What You Talkin Bout Willis?!?!?!
Aka: What does that even mean
Oh the joys of trying some wine with friends and sharing opinions on the wonderful bottle that was opened for you! Taking that sip, and your friend asks the dreaded question….”what do you think?”. Quick, anything, what wine terminology do I know, oh my, I have no idea, I just know I like it. “Well, it’s kind of oaky, with a hint of tannins and the acidity is rectangular with the palate. I..um..love the hint of patchouli with a definite crisp bite of sage leaves and rum.”
Been there before haven’t you? I know I have, and I panicked. That might have actually been something I said. Everyone has to start somewhere, and I sure as shit don’t know all the terminology still but I am happy to provide here, the basics to some Wine Terminology 101:
A Breakdown of some very common wine terminology!
Tannins – Naturally occurring compounds that exist inside grape skins, seeds and stems. They are released when they soak in the grape juice just after the grapes have been pressed and are what give certain wines, such as Cabernet Sauvignon, their characteristic dryness or bitter taste. You experience the effect of tannins any time you drink a wine that creates a drying sensation in your mouth. Depending on how dry your mouth feels, you can determine whether a wine is high or low in tannins.
Oaky – Describes the aroma or taste quality imparted to a wine by the oak barrels or casks in which it was aged.
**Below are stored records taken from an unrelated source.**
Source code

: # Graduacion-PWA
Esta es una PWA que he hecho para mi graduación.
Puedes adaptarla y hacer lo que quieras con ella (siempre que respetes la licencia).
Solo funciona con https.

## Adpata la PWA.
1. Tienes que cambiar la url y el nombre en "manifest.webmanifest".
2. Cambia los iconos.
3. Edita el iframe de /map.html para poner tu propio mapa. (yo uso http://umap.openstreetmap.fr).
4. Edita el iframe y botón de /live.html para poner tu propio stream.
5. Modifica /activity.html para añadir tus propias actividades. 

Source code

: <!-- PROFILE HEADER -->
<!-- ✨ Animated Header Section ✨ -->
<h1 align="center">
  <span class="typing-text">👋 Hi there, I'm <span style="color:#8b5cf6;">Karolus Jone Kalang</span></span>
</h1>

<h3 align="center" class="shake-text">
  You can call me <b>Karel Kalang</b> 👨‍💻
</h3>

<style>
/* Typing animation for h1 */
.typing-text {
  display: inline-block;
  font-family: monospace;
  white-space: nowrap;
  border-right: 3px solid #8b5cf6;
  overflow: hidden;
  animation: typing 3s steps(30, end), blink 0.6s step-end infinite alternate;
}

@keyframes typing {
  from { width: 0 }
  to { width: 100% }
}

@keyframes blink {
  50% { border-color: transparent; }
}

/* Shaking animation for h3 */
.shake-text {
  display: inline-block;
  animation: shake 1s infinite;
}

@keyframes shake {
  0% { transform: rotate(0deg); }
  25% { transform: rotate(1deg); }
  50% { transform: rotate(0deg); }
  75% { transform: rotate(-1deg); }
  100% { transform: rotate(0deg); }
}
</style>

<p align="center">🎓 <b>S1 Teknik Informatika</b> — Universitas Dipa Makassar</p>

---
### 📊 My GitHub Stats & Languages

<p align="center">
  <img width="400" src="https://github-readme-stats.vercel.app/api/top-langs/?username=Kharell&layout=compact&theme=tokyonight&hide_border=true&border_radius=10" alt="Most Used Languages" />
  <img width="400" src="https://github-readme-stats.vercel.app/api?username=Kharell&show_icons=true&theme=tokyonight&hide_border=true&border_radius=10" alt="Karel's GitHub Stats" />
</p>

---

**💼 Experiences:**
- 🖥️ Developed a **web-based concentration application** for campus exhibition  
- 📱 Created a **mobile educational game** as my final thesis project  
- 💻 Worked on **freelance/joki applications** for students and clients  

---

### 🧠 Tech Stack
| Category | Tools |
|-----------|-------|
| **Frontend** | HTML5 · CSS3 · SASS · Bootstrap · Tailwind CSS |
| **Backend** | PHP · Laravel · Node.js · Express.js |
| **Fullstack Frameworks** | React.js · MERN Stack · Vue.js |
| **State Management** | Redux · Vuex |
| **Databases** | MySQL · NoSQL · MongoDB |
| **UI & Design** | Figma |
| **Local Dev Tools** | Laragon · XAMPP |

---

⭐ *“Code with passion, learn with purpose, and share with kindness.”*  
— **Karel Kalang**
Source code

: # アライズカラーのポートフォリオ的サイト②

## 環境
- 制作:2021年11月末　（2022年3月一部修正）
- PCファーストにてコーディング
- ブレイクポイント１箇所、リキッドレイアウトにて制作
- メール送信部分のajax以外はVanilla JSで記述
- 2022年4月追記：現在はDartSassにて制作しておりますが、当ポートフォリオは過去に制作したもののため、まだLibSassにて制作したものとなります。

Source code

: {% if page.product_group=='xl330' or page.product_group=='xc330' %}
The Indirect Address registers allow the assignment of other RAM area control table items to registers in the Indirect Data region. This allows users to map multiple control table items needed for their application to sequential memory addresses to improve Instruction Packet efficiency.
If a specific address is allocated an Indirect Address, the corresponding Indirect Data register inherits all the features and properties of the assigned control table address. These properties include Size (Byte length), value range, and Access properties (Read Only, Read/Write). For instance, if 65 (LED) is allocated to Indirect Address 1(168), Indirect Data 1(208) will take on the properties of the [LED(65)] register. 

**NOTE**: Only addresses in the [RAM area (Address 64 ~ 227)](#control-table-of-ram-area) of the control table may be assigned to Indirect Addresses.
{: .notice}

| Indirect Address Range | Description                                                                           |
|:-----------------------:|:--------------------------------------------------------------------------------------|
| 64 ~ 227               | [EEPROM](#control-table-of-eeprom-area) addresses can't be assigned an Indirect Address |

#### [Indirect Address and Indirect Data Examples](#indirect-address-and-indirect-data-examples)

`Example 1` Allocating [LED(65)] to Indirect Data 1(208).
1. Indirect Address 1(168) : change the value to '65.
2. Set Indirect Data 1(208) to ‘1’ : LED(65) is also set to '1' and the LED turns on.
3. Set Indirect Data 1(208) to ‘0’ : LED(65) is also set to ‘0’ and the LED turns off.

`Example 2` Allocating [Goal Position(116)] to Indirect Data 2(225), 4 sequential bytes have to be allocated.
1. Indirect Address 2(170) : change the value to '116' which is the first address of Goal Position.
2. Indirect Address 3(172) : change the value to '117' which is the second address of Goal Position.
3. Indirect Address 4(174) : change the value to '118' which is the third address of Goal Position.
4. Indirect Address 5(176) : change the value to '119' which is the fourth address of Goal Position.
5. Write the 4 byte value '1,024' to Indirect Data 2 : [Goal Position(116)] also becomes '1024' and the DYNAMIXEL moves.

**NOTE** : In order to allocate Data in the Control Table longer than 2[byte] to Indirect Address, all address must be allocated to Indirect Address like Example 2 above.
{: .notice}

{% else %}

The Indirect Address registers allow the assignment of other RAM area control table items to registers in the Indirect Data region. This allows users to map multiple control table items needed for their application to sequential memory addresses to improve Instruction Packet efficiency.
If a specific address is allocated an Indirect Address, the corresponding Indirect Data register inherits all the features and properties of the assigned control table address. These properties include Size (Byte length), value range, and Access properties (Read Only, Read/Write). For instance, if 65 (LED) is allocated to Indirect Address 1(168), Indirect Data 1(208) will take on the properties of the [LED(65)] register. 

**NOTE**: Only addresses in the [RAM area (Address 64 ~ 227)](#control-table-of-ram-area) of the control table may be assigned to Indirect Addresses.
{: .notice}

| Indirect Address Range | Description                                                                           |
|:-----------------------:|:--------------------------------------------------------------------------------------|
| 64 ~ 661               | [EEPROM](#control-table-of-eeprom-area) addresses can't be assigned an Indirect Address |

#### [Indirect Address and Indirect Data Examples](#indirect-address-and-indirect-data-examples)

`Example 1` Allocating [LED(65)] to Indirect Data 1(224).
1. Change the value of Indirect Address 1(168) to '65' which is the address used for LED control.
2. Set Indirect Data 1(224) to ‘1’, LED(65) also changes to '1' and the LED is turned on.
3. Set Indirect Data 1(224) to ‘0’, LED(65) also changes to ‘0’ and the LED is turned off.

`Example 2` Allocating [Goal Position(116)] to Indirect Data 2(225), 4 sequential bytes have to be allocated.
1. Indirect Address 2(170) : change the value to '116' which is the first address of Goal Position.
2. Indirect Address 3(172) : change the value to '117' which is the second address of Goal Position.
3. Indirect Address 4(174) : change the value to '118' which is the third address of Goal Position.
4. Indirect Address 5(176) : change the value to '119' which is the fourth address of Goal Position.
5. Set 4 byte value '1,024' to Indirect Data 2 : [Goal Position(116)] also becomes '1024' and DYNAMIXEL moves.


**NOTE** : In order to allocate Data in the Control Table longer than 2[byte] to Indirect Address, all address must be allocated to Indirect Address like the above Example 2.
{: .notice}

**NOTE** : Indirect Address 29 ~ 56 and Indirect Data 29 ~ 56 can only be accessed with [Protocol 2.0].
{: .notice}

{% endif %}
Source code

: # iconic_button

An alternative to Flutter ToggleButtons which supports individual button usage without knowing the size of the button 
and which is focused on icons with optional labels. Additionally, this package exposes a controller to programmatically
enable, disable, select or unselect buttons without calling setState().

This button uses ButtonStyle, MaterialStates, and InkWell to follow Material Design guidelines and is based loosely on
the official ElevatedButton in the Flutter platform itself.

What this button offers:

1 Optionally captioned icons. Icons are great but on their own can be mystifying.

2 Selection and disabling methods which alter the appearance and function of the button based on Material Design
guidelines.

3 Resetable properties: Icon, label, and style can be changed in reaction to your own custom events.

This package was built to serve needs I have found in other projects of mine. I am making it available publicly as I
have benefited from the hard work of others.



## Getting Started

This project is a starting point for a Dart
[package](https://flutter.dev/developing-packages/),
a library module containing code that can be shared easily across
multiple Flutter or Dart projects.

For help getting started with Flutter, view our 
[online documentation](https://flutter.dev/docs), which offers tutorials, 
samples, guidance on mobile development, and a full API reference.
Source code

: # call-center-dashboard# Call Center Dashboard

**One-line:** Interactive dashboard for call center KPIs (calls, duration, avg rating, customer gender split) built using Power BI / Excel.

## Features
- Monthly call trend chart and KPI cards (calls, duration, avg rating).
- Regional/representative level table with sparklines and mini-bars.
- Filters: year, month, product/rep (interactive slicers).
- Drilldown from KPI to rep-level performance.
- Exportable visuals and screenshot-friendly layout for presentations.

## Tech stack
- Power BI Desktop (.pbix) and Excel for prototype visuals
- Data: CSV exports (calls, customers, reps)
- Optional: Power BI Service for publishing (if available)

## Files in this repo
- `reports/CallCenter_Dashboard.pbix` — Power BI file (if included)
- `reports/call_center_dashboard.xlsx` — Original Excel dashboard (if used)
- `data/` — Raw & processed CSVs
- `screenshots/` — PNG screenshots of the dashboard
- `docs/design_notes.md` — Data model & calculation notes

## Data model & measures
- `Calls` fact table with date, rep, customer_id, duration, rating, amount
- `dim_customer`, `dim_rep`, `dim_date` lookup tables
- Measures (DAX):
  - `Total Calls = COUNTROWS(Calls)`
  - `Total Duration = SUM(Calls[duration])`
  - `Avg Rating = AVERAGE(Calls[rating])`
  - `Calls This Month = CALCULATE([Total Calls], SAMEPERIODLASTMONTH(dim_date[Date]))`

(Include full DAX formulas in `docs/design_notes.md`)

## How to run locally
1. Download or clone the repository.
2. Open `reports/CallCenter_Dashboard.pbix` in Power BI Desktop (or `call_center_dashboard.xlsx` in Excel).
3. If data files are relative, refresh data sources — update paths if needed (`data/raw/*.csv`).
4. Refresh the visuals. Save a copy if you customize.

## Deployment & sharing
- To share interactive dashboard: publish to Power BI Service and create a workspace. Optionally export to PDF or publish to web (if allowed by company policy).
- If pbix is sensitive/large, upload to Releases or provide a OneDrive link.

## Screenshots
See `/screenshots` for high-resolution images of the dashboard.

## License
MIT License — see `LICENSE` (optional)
The terms toasty, vanilla, dill, cedary and smoky indicate the desirable qualities of oak; charred, burnt, green cedar, lumber and plywood describe its unpleasant side.
Legs/Tears – They develop and flow down the side of the glass following swirling. They are little more than a basic indicator of the wine’s alcohol content. The thicker and more prominent the legs, the higher the alcohol content.
Palate – Refers to the taste of a wine as well as how it affects the different sections of the tongue and mouth (including the roof of your mouth!).
Varietal – A term used to define the type of grape. This is mostly used in the U.S., South America, and Australia.
Vintage – Refers to the year that the grapes were grown and harvested.
Aeration – A simple process of introducing oxygen into the wine, also known as breathing. This can be done through swirling wine in a glass, opening a bottle of wine to let it “breathe.” or by using a wine decanter.
I do hope this help with some of the basics. Maybe you even learned something today. Worst case scenario, just use all of these words together in the sentence and you will do just fine!